Enfin, j’ouvre ma gueule, mais je n’ai jamais été vraiment fan de ce titre. Pendant des années, il n’y avait guère que le passage où Kool Shen dit "Construire est ma seule excuse au fait de prendre l’âge", pour réellement m’interpeller. Peut-être parce que je n’étais pas sûr d’en comprendre complètement le sens … Cette chanson restait en tout cas pour moi un monument du rap français, certes incontournable, mais dont la beauté ne me touchait pas. Jusqu’à ce récent vendredi soir. Alors que je m’apprêtais à dormir, j’ai allumé la radio, machinalement. A l’antenne, le rappeur Sinik allait diffuser, dans le cadre d’une carte blanche, un "classique du rap français". Je me suis douté que je n’allais pas échapper à ce That’s My People, mille fois entendu. Secrètement, j’ai quand même espéré qu’on me passerait la reprise live de 2005 (avec Sinik, justement, et Kery James), ou à la limite la suite, réalisée en 2006 par Sinik (encore lui !) et Kool Shen. Mais quand la version originale a débuté, j’ai soupiré en roulant sur mon oreiller. J’avais quand même autre chose à foutre que de réécouter un morceau dont je connaissais tous les couplets sans même l’avoir voulu ! Pourtant, ce soir-là j’ai eu l’impression de le redécouvrir. Peut-être était-ce dû la fatigue, à la magie de l’instant, ou à l’acoustique de ma chambre, mais en tout cas, j’ai entendu That’s My People comme jamais auparavant.
 
Jusque là, That’s My People, c’était pour moi une chanson emblématique du crépuscule de NTM : Kool Shen y prend son envol de rappeur solo alors que Joeystarr, qui n’est même pas cité une seule fois, semble être tout entier renvoyé au passé (cf le clip où il n’apparaît que via des archives en noir & blanc).
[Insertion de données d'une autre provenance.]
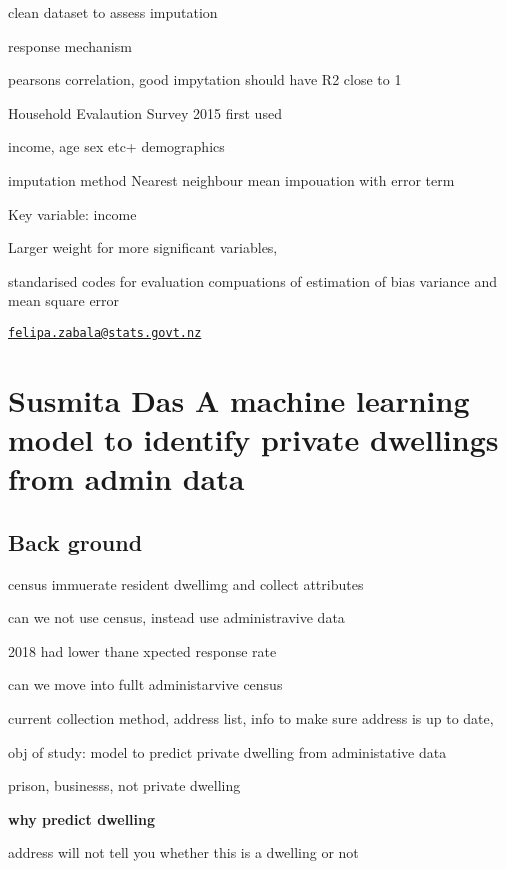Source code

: \documentclass[
]{book}
\begin{document}
clean dataset to assess imputation

response mechanism

pearsons correlation, good impytation should have R2 close to 1

Household Evalaution Survey 2015 first used

income, age sex etc+ demographics

imputation method
Nearest neighbour mean impouation with error term

Key variable: income

Larger weight for more significant variables,

standarised codes for evaluation
compuations of estimation of bias variance and mean square error

\href{mailto:felipa.zabala@stats.govt.nz}{\nolinkurl{felipa.zabala@stats.govt.nz}}

\hypertarget{susmita-das-a-machine-learning-model-to-identify-private-dwellings-from-admin-data}{%
\chapter*{Susmita Das \textbar{} A machine learning model to identify private dwellings from admin data}\label{susmita-das-a-machine-learning-model-to-identify-private-dwellings-from-admin-data}}

\hypertarget{back-ground}{%
\section{Back ground}\label{back-ground}}

census immuerate resident dwellimg and collect attributes

can we not use census, instead use administravive data

2018 had lower thane xpected response rate

can we move into fullt administarvive census

current collection method, address list, info to make sure address is up to date,

obj of study: model to predict private dwelling from administative data

prison, businesss, not private dwelling

\textbf{why predict dwelling}

address will not tell you whether this is a dwelling or not
\end{document}

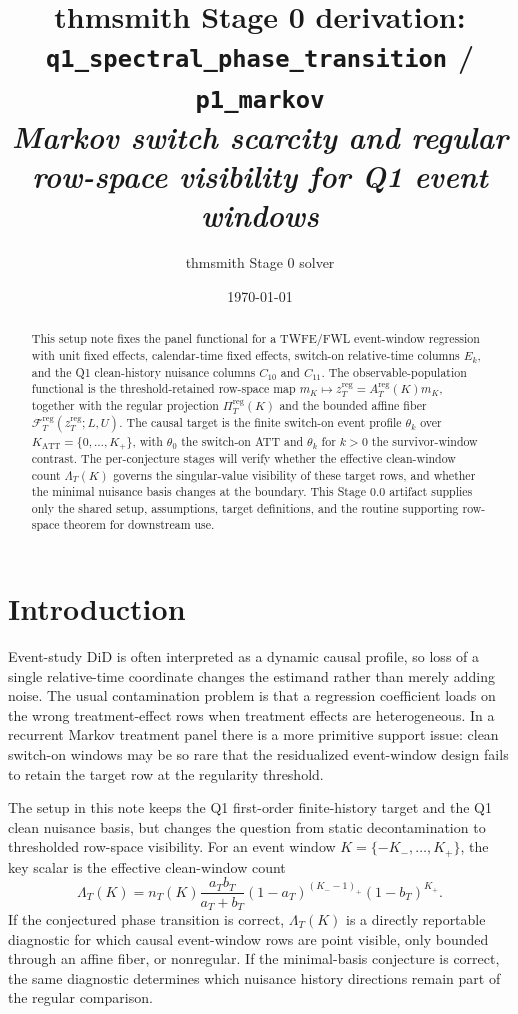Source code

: \documentclass[11pt]{article}
\title{thmsmith Stage 0 derivation: \texttt{q1\_spectral\_phase\_transition} / \texttt{p1\_markov}%
  \\ \large\textit{Markov switch scarcity and regular row-space visibility for Q1 event windows}}
\author{thmsmith Stage 0 solver}
\date{\today}
\theoremstyle{definition}
\theoremstyle{plain}
\theoremstyle{remark}
\begin{document}
\maketitle


\begin{abstract}
This setup note fixes the panel functional for a TWFE/FWL event-window regression with unit fixed effects, calendar-time fixed effects, switch-on relative-time columns \(E_k\), and the Q1 clean-history nuisance columns \(C_{10}\) and \(C_{11}\).
The observable-population functional is the threshold-retained row-space map \(m_K\mapsto z_T^{\mathrm{reg}}=A_T^{\mathrm{reg}}(K)m_K\), together with the regular projection \(\Pi_T^{\mathrm{reg}}(K)\) and the bounded affine fiber \(\mathcal F_T^{\mathrm{reg}}(z_T^{\mathrm{reg}};L,U)\).
The causal target is the finite switch-on event profile \(\theta_k\) over \(K_{\mathrm{ATT}}=\{0,\ldots,K_+\}\), with \(\theta_0\) the switch-on ATT and \(\theta_k\) for \(k>0\) the survivor-window contrast.
The per-conjecture stages will verify whether the effective clean-window count \(\Lambda_T(K)\) governs the singular-value visibility of these target rows, and whether the minimal nuisance basis changes at the boundary.
This Stage 0.0 artifact supplies only the shared setup, assumptions, target definitions, and the routine supporting row-space theorem for downstream use.
\end{abstract}

\section{Introduction}
Event-study DiD is often interpreted as a dynamic causal profile, so loss of a single relative-time coordinate changes the estimand rather than merely adding noise.
The usual contamination problem is that a regression coefficient loads on the wrong treatment-effect rows when treatment effects are heterogeneous.
In a recurrent Markov treatment panel there is a more primitive support issue: clean switch-on windows may be so rare that the residualized event-window design fails to retain the target row at the regularity threshold.

The setup in this note keeps the Q1 first-order finite-history target and the Q1 clean nuisance basis, but changes the question from static decontamination to thresholded row-space visibility.
For an event window \(K=\{-K_-,\ldots,K_+\}\), the key scalar is the effective clean-window count
\[
\Lambda_T(K)=n_T(K)\frac{a_Tb_T}{a_T+b_T}(1-a_T)^{(K_- -1)_+}(1-b_T)^{K_+}.
\]
If the conjectured phase transition is correct, \(\Lambda_T(K)\) is a directly reportable diagnostic for which causal event-window rows are point visible, only bounded through an affine fiber, or nonregular.
If the minimal-basis conjecture is correct, the same diagnostic determines which nuisance history directions remain part of the regular comparison.
\end{document}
Sans parler de cette bande-son qui donne au titre des airs de dépôt de bilan de toute une époque… Sauf cette fois, derrière les phrases de Kool Shen, je distinguais une autre voix, plus claire, qui appuyait certaines phrases de son arrogance juvénile, à l’aide de « oh », « ah », et « hun hun » à chaque moment opportun. Entendant ça, j’ai bondi de mon lit et, debout dans le noir, je me suis penché au-dessus de ma radio pour augmenter le son. L’oreille collée à l’enceinte, j’ai commencé à plisser les yeux. A la fin du deuxième couplet, le constat était sans appel : cette voix, c’était celle de Busta Flex ! D’un coup, je comprenais beaucoup mieux pourquoi il apparaissait dans le clip du morceau, à pisser fièrement sur l’affiche du FN. Ce morceau, c’était aussi un peu le sien !
 
Alors que le deuxième couplet défilait, toute l’histoire commune de Kool Shen et Busta Flex m’est revenue en tête. En 1998, Busta Flex c’était un peu la promesse pour Kool Shen d’une nouvelle carrière de mentor de jeunes rappeurs. Busta, c’était le jeune espoir qu’il avait révélé au grand public via le label IV My People. C’était un nouveau complice artistique, aussi bondissant que Joeystarr, mais plus jeune, plus joyeux, plus technique aussi. Seulement, passé le disque d’or de Busta, l’union sacrée du vieux sage et du jeune fougueux n’a pas duré très longtemps. Deux ans en tout. Le temps pour Busta Flex de vouloir enregistrer avec d’autres gens, et pour Kool Shen de le lui interdire formellement. Avant même la fin 1999, Busta était parti en solo. Il n’a, depuis, jamais retrouvé le succès de cette époque. Et Kool Shen, lui, n’a jamais recrée cette complicité, avec aucun autre de ses poulains.
 
Ainsi, au moment du troisième refrain, That’s My People s’était déjà trouvé paré d’une nouvelle signification à mes yeux. Car plus qu’aucun featuring m’as-tu-vu, ce qui rend palpables dans le rap les vrais moments d’amitié, ce sont ça : les petites interventions gratuites, discrètes, même pas créditées. Ces petits mots glissés au détour d’une mesure et ces quelques onomatopés en signe de complicité qui viennent figer des relations souvent éphémères. Dès lors, l’espace de trois petites minutes, debout dans le noir, j’ai été triste pour Kool Shen, j’ai été triste pour Busta Flex et j’ai été reconnaissant envers Sinik pour cette révélation nocturne. Alors, une fois encore, merci à lui. Et tant pis pour moi si j’ai mal entendu.